Sie können den Wert des Parameters "DownstreamMarginOffset" auch verändern, indem Sie die Einstellung aus der Befritzbox speichern, den Wert in der Backup-Datei verändern und die Einstellung wieder in die Befritzbox einlesen. Nachteilig ist hier, dass die Befritzbox immer nach dem Ladevorgang der Settings neu startet, so dass es lange dauern kann, wenn Sie andere Values testen wollen.

Zuerst sollten Sie die Parameter aus der Frittebox auslesen. Gehen Sie dazu auf Systeme -> Backup -> Speichern in der Weboberfläche. Hier müssen Sie ein Passwort eingeben und können dann die Eingaben "speichern". Öffnen Sie nach dem Start der FBEditoren die abgespeicherte Zieldatei ( "FBEditor" kann die Einstellung natürlich auch gleich aus der Frittebox laden) und recherchieren Sie dort über Edit -> Search nach "DownstreamMarginOffset".

Die neue Konfigurationsdatei kann dann im Web-Interface der Befritzbox unter Systeme -> Backup -> Rücksicherung -> Rücksicherung nach Passworteingabe wieder in die Befritzbox geladen werden. Danach startet die Befritzungsbox neu. Bei Verwendung einer älteren oder geänderten Firmwares (Fritz! OS 06. 24 oder älter) können Sie über den Telnet-Zugang den Paramter "DownstreamMarginOffset" umstellen.

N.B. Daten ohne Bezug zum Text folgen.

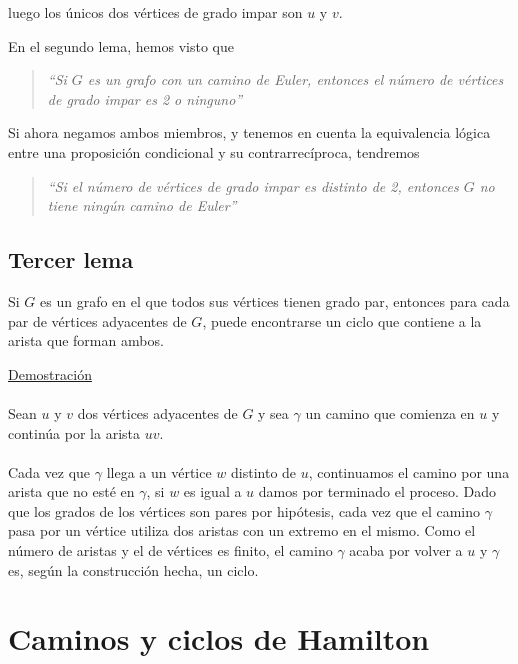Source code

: luego los únicos dos vértices de grado impar son $u$ y $v$.\\

\begin{nota}
En el segundo lema, hemos visto que
\begin{quote}
\emph{``Si $G$ es un grafo con un camino de Euler, entonces el número de vértices de grado impar es 2 o ninguno''}
\end{quote}
Si ahora negamos ambos miembros, y tenemos en cuenta la equivalencia lógica entre una proposición condicional y su contrarrecíproca, tendremos
\begin{quote}
\emph{``Si el número de vértices de grado impar es distinto de 2, entonces $G$ no tiene ningún camino de Euler''}
\end{quote}
\end{nota}

\subsection{Tercer lema}

\begin{fondo}
Si $G$ es un grafo en el que todos sus vértices tienen grado par, entonces para cada par de vértices adyacentes de $G$, puede encontrarse un ciclo que contiene a la arista que forman ambos.
\end{fondo}

\underline{Demostración}\\
\\
Sean $u$ y $v$ dos vértices adyacentes de $G$ y sea $\gamma$ un camino que comienza en $u$ y continúa por la arista $uv$.\\
\\
Cada vez que $\gamma$ llega a un vértice $w$ distinto de $u$, continuamos el camino por una arista que no esté en $\gamma$, si $w$ es igual a $u$ damos por terminado el proceso. Dado que los grados de los vértices son pares por hipótesis, cada vez que el camino $\gamma$ pasa por un vértice utiliza dos aristas con un extremo en el mismo. Como el número de aristas y el de vértices es finito, el camino $\gamma$ acaba por volver a $u$ y $\gamma$ es, según la construcción hecha, un ciclo. \\


\section{Caminos y ciclos de Hamilton}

Das hat den Nachteil, dass es sehr einfach ist, unterschiedliche Messwerte auszuprobieren und ist das empfehlenswerte Verfahren, wenn Sie bereits Konsolenzugriff auf die Befritzbox haben. Weiterführende Startmöglichkeiten für Telnet finden Sie hier: Starte PuTTY und gib "fritz. box" für Hostname ein. Wurde die Faltschachtel mit einem Kennwort geschützt, wird dieses nun angefordert.

Falls es funktioniert hat, bist du in der Frittebox angemeldet. Die Fehlerdistanzmarge kann mit dem folgenden Kommando eingestellt werden: Dies stellt den DownstreamMarginOffset auf -2 und führt zu einer automatischen Resynchronisation des DSL. Wird mit dieser Vorgehensweise der Messwert auf "0" eingestellt, findet keine automatisierte Resynchronisation statt. Dann kann man z.B. die Befritzungsbox erneut hochfahren, damit der eingegebene Betrag akzeptiert wird.

Die Abfrage des aktuellen Sollwertes erfolgt mit dem folgenden Befehl: Hier wird anstelle von "w" (Schreiben) ein "r" (Lesen) abgefragt. Jetzt können Sie im Webinterface sehen, wie die neuen Synchronisierungswerte der Befritzbox sind. Entspricht der angezeigte Betrag, können Sie das Pseudofenster PuTTY verlassen und die Meldung quittieren, wenn Sie das Dialogfenster wirklich mit OK verlassen möchten.